Home Randomized Algorithm XII — Prediction with Expert Advice
Post
Cancel

Randomized Algorithm XII — Prediction with Expert Advice

In some esports tournaments (like CS2, Dota, etc.), game officials often open up channels for fans to participate in guessing which professional team will win. People want to benefit by betting on the winning team (and of course many times just to support their favorite team), and they will synthesize predictions provided by commentators to give their own judgments. However, the uncertainty of esports makes the opinions of commentators often widely divergent. Under such circumstance, how should we listen to their opinions wisely to maximize our chances of a successful bet? In this article, we model this as the “prediction with expert advices” problem and give insight into a wise prediction.

Binary Prediction

The prediction process involves three parties: the algorithm (player), $n$ experts, and the nature (adversary).

In the esports betting situation we give above, the one who wants to bet is the player, game commentators are experts, and the game itself is the nature.

First, in this section, we consider the most basic situation where experts will only give binary advice (such as “win” or “lose”). The prediction process is formalized into the following algorithm.

Expert Model

For each $i \in [n]$, let $m_i$ be the number of mistakes made by expert $i$, i.e.,

\[m_i = | \{ t \in [T] : x_i^t \neq y^t \} |.\]

Let $m^*$ be the number of mistakes made by the best expert; i.e.,

\[m^* = \min_{i \in [n]} m_i.\]

Finally, let $\hat{m}$ be the number of mistakes made by the algorithm; i.e.,

\[\hat{m} = | \{ t \in [T] : \hat{x}^t \neq y^t \} |.\]

The goal of the algorithm is to minimize $\hat{m}$ compared to $m$. We want to establish that $\hat{m}\leq \alpha m^* + \beta$ where $\alpha, \beta$ may depend on $n,T$.

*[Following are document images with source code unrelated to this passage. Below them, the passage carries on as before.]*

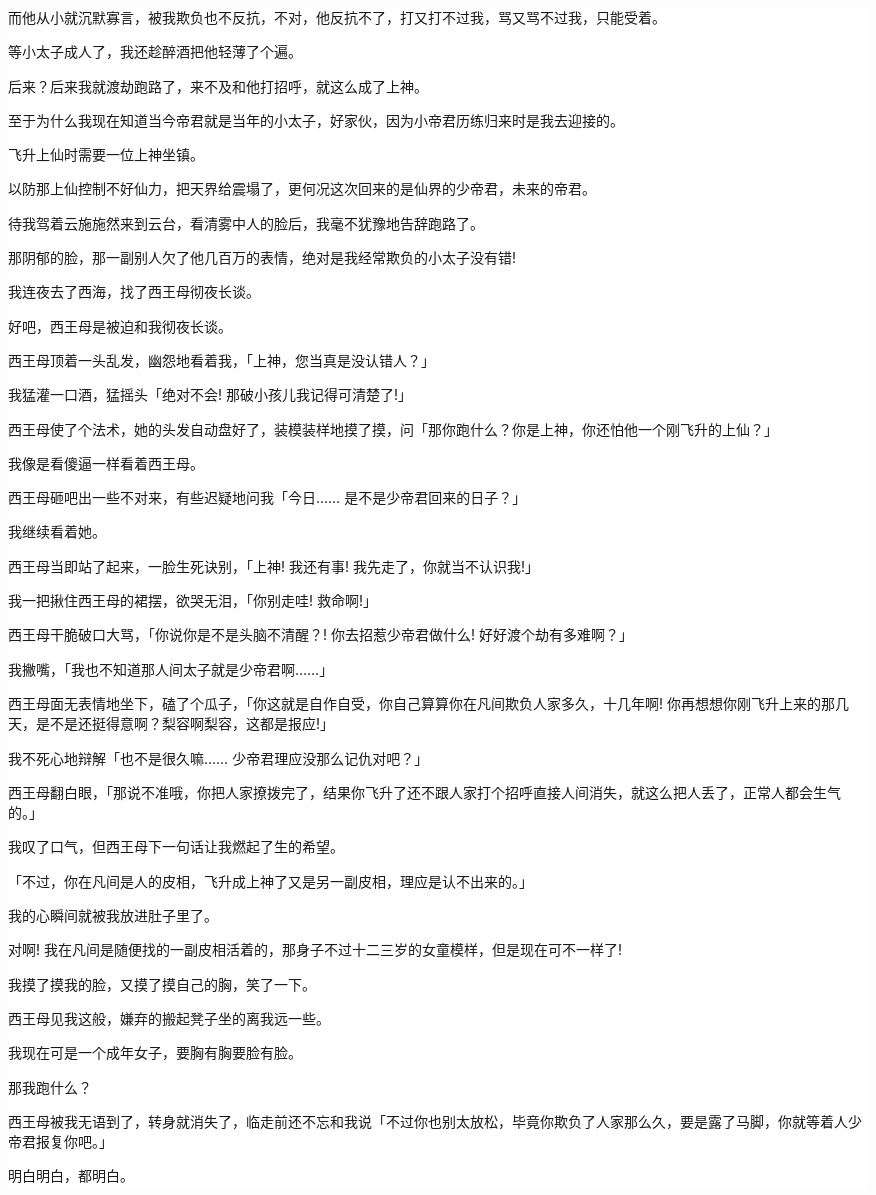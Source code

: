 而他从小就沉默寡言，被我欺负也不反抗，不对，他反抗不了，打又打不过我，骂又骂不过我，只能受着。

等小太子成人了，我还趁醉酒把他轻薄了个遍。

后来？后来我就渡劫跑路了，来不及和他打招呼，就这么成了上神。

至于为什么我现在知道当今帝君就是当年的小太子，好家伙，因为小帝君历练归来时是我去迎接的。

飞升上仙时需要一位上神坐镇。

以防那上仙控制不好仙力，把天界给震塌了，更何况这次回来的是仙界的少帝君，未来的帝君。

待我驾着云施施然来到云台，看清雾中人的脸后，我毫不犹豫地告辞跑路了。

那阴郁的脸，那一副别人欠了他几百万的表情，绝对是我经常欺负的小太子没有错!

我连夜去了西海，找了西王母彻夜长谈。

好吧，西王母是被迫和我彻夜长谈。

西王母顶着一头乱发，幽怨地看着我，「上神，您当真是没认错人？」

我猛灌一口酒，猛摇头「绝对不会! 那破小孩儿我记得可清楚了!」

西王母使了个法术，她的头发自动盘好了，装模装样地摸了摸，问「那你跑什么？你是上神，你还怕他一个刚飞升的上仙？」

我像是看傻逼一样看着西王母。

西王母砸吧出一些不对来，有些迟疑地问我「今日…… 是不是少帝君回来的日子？」

我继续看着她。

西王母当即站了起来，一脸生死诀别，「上神! 我还有事! 我先走了，你就当不认识我!」

我一把揪住西王母的裙摆，欲哭无泪，「你别走哇! 救命啊!」

西王母干脆破口大骂，「你说你是不是头脑不清醒？! 你去招惹少帝君做什么! 好好渡个劫有多难啊？」

我撇嘴，「我也不知道那人间太子就是少帝君啊……」

西王母面无表情地坐下，磕了个瓜子，「你这就是自作自受，你自己算算你在凡间欺负人家多久，十几年啊! 你再想想你刚飞升上来的那几天，是不是还挺得意啊？梨容啊梨容，这都是报应!」

我不死心地辩解「也不是很久嘛…… 少帝君理应没那么记仇对吧？」

西王母翻白眼，「那说不准哦，你把人家撩拨完了，结果你飞升了还不跟人家打个招呼直接人间消失，就这么把人丢了，正常人都会生气的。」

我叹了口气，但西王母下一句话让我燃起了生的希望。

「不过，你在凡间是人的皮相，飞升成上神了又是另一副皮相，理应是认不出来的。」

我的心瞬间就被我放进肚子里了。

对啊! 我在凡间是随便找的一副皮相活着的，那身子不过十二三岁的女童模样，但是现在可不一样了!

我摸了摸我的脸，又摸了摸自己的胸，笑了一下。

西王母见我这般，嫌弃的搬起凳子坐的离我远一些。

我现在可是一个成年女子，要胸有胸要脸有脸。

那我跑什么？

西王母被我无语到了，转身就消失了，临走前还不忘和我说「不过你也别太放松，毕竟你欺负了人家那么久，要是露了马脚，你就等着人少帝君报复你吧。」

明白明白，都明白。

Ideally, we want to have  $ \alpha = 1$ and $ \beta = o_n(T)$, which means that the fraction of mistakes in $T$ rounds made by the algorithm and the best expert are asymptotically the same as T goes to infinity.

Halving Algorithm

As a warm-up, consider the special case where one of the experts is perfect and makes no mistake in all $T$ rounds, and so $m  = 0$.

Our goal is to minimize $\hat{m}$. Let $S^t$ be the set of experts that make no mistake up to time $t$. The algorithm maintains the set $S^t$ for all $t$.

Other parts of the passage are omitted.